You will get the dbSNP report for that locus record.(04/05/06)

How do I find the genomic coordinates of a gene if I know the gene name, for example, scnn1a?

Search for the gene name on Entrez Gene .

Click on the blue text that says “Links” located on the far to the right of the scnn1a result to activate a drop down menu, and select "GeneView in dbSNP".(6/7/06)
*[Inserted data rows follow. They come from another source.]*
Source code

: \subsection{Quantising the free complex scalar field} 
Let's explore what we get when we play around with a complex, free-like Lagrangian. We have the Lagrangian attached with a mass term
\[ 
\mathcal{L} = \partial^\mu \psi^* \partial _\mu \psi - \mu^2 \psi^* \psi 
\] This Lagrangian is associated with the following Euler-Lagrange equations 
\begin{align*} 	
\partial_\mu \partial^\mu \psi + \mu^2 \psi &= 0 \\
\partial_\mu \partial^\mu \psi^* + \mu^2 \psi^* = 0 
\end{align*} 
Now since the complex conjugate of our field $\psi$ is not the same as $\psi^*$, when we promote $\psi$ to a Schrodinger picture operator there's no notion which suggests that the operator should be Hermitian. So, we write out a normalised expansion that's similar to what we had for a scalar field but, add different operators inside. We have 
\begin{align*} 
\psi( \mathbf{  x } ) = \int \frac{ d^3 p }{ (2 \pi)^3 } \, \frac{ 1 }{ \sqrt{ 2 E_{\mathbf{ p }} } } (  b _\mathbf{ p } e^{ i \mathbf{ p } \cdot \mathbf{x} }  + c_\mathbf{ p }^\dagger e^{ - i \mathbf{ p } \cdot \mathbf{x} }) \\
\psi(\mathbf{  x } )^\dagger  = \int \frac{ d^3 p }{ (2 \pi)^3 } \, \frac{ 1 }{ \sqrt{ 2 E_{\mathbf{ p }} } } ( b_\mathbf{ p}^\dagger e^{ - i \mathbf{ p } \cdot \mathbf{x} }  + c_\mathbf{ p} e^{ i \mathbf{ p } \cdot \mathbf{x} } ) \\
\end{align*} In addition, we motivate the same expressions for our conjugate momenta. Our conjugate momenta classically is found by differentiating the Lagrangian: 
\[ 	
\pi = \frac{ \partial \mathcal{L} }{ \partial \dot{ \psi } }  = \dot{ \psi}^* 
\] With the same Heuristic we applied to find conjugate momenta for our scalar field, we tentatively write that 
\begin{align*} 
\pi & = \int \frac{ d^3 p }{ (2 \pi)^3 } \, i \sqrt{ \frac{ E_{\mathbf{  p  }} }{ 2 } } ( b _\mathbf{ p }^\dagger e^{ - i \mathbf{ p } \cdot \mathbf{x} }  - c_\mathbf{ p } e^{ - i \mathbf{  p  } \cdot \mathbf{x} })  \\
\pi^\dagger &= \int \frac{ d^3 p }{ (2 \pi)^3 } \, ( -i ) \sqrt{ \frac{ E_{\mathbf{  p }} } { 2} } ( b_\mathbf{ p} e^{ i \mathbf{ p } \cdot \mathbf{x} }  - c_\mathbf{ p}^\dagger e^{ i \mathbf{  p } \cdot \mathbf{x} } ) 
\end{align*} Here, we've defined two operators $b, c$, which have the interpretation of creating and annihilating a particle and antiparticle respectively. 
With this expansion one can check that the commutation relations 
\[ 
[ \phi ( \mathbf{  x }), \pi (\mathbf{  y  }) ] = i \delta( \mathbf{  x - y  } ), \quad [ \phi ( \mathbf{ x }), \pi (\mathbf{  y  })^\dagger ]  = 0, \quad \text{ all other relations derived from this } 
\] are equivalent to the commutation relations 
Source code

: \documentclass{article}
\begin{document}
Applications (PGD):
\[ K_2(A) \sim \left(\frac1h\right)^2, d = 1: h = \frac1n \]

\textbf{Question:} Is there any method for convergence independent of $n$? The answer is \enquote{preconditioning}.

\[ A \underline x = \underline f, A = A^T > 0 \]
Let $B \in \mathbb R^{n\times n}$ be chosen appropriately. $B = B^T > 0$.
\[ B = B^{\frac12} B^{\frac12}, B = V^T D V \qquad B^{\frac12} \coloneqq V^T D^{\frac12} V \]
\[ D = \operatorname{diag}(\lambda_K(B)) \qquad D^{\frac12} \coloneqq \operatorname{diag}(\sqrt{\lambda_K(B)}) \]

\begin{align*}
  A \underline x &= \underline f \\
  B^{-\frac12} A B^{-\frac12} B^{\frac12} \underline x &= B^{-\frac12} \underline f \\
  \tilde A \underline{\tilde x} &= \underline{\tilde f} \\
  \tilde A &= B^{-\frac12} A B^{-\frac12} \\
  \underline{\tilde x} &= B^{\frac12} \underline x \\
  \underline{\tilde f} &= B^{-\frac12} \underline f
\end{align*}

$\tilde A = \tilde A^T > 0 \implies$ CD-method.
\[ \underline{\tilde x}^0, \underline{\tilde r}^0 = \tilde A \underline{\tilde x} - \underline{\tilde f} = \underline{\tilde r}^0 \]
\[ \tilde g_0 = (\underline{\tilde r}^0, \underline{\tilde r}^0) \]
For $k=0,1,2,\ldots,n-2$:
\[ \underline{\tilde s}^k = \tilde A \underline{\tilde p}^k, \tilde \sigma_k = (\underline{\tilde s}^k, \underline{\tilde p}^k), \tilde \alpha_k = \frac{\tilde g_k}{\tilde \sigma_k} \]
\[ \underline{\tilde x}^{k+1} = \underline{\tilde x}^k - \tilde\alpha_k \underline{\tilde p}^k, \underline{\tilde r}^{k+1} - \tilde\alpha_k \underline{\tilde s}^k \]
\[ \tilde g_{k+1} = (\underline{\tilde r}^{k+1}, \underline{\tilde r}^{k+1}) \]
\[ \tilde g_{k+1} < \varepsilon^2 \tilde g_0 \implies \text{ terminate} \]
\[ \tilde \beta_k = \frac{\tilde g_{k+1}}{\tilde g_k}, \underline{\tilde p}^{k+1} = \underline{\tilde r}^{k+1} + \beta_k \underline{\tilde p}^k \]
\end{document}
By keying only “RP2” into the search box, you are telling Entrez to search not just the gene name field but all fields that contain “RP2”; so you end up with 1465 records, most of which do not pertain to your gene of interest. If you key in “RP2[Gene Name]” into the Entrez SNP search box, then Entrez SNP will retrieve only those SNP records that contain RP2 in the “Gene Name” field ( 352 records).

Why is it that when I searched dbSNP for "vimentin" I got no hits, but if I used "vim" instead of "vimentin”, I got 112 hits?
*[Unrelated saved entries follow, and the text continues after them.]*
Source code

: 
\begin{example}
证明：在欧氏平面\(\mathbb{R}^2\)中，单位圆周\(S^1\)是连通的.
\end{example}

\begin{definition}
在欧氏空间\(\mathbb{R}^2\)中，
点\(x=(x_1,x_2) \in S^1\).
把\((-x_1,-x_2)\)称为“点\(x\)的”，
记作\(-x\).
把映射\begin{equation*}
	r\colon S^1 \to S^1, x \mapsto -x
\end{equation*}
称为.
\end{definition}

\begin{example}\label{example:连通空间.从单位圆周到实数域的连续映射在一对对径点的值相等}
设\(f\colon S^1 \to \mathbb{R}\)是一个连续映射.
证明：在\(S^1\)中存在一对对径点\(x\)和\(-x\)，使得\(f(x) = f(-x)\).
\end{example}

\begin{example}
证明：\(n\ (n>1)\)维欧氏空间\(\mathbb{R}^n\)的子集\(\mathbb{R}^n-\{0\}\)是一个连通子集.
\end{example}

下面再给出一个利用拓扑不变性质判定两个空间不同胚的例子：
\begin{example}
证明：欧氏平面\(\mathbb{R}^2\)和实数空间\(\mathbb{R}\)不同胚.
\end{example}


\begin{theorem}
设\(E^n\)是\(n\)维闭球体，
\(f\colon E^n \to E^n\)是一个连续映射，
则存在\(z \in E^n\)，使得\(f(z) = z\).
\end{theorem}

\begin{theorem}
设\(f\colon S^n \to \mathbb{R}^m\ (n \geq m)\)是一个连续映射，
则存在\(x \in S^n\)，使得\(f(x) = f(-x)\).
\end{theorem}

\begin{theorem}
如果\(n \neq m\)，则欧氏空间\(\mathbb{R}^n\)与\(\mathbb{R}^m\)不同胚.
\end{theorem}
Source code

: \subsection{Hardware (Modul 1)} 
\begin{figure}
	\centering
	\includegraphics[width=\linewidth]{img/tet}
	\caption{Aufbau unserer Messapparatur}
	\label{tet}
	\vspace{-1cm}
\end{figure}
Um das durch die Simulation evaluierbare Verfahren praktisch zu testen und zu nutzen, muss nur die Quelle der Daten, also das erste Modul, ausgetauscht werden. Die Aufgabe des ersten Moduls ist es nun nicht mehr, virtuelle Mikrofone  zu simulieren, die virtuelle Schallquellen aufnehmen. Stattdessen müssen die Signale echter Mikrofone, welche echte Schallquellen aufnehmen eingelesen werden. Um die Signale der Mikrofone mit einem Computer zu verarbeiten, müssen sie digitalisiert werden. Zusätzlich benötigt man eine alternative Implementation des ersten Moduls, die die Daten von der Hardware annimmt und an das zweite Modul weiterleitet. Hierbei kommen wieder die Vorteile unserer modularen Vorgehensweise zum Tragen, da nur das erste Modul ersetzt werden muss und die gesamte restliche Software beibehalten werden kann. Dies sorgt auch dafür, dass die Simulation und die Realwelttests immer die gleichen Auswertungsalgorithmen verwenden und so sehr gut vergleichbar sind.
dbSNP doesn’t index the full gene name. You can search dbSNP using the gene symbol or gene ID, or you can search Entrez Gene using the gene name and then click the word “Links” to the left of the entry of interest to see a dropdown menu of NCBI resources with data related to the entry. Select “SNP” to see SNPs related to the entry you selected. (2/9/07)

Locating SNPs in a Named Gene

Why is there no SNP data for the factor VIII gene on the X chromosome? There are known polymorphisms in the gene.

Since dbSNP is a catalog of variations submitted mainly by our users, if a known polymorphism is not in dbSNP, it just means that Factor VIII has yet to be submitted. dbSNP adds new data daily, so perhaps SNPs for Factor VIII will submitted in the near future. Anyone can submit to dbSNP using our online instructions. (9/25/07)

I accidentally generated a list of SNPs for CFTR. How so I do this for other genes?

1.

Go to Entrez Gene.

2.

Type "ABO[gene] AND Human[organism]" (with no quotes) in the text box located at the top of the page and press the “Go” button.

3.

Look at the far right hand side of the page. You will see an alphabetical list of links. Scroll down until you see the entry “SNP: Geneview”. Click on this entry.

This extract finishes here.